[Saved entries]
□ □ □ □ □

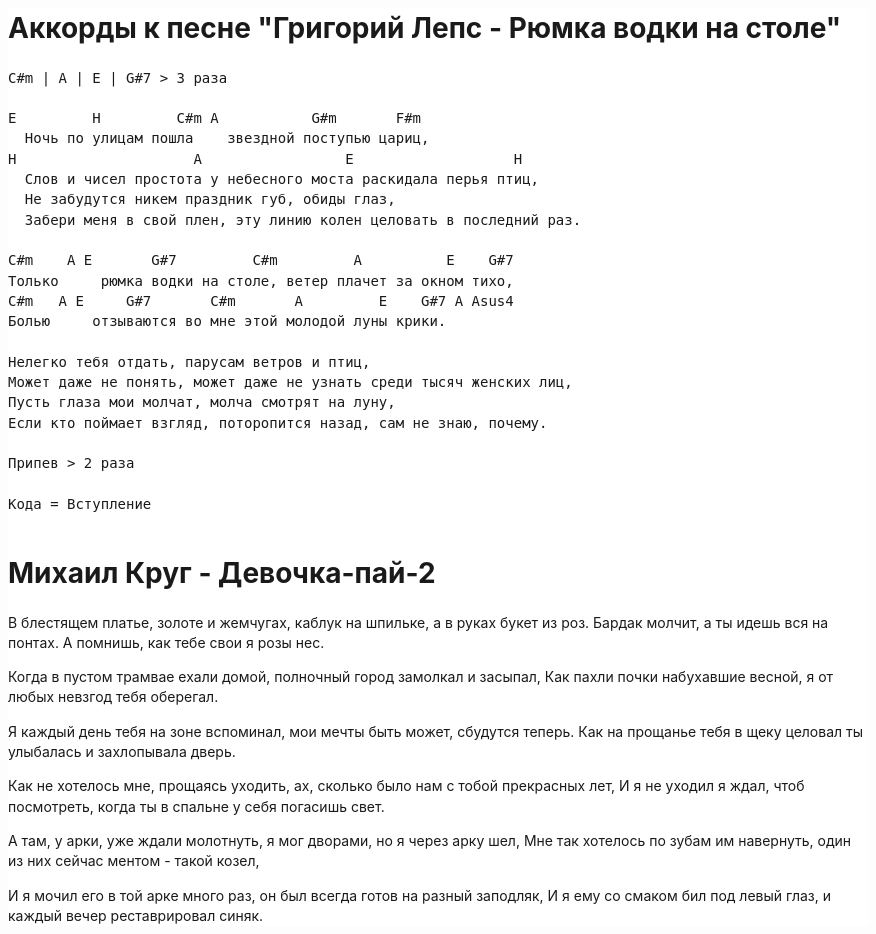 # Аккорды к песне "Григорий Лепс - Рюмка водки на столе"
<pre>
C#m | A | E | G#7 > 3 раза

E         H         C#m A           G#m       F#m
  Ночь по улицам пошла    звездной поступью цариц,
H                     A                 E                   H
  Слов и чисел простота у небесного моста раскидала перья птиц,
  Не забудутся никем праздник губ, обиды глаз,
  Забери меня в свой плен, эту линию колен целовать в последний раз.

C#m    A E       G#7         C#m         A          E    G#7
Только     рюмка водки на столе, ветер плачет за окном тихо,
C#m   A E     G#7       C#m       A         E    G#7 A Asus4
Болью     отзываются во мне этой молодой луны крики.

Нелегко тебя отдать, парусам ветров и птиц,
Может даже не понять, может даже не узнать среди тысяч женских лиц,
Пусть глаза мои молчат, молча смотрят на луну,
Если кто поймает взгляд, поторопится назад, сам не знаю, почему.

Припев > 2 раза

Кода = Вступление
</pre>

# Михаил Круг - Девочка-пай-2
В блестящем платье, золоте и жемчугах,
каблук на шпильке, а в руках букет из роз. 
Бардак молчит, а ты идешь вся на понтах.
А помнишь, как тебе свои я розы нес. 

Когда в пустом трамвае ехали домой,
полночный город замолкал и засыпал, 
Как пахли почки набухавшие весной,
я от любых невзгод тебя оберегал. 

Я каждый день тебя на зоне вспоминал,
мои мечты быть может, сбудутся теперь. 
Как на прощанье тебя в щеку целовал
ты улыбалась и захлопывала дверь. 

Как не хотелось мне, прощаясь уходить,
ах, сколько было нам с тобой прекрасных лет, 
И я не уходил я ждал, чтоб посмотреть,
когда ты в спальне у себя погасишь свет. 

А там, у арки, уже ждали молотнуть,
я мог дворами, но я через арку шел, 
Мне так хотелось по зубам им навернуть,
один из них сейчас ментом - такой козел, 

И я мочил его в той арке много раз,
он был всегда готов на разный заподляк, 
И я ему со смаком бил под левый глаз,
и каждый вечер реставрировал синяк.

□ □ □ □ □

From the data above, copy every line where "каждый" appears.

> [EXERCISE RESULT]
Я каждый день тебя на зоне вспоминал,
и каждый вечер реставрировал синяк.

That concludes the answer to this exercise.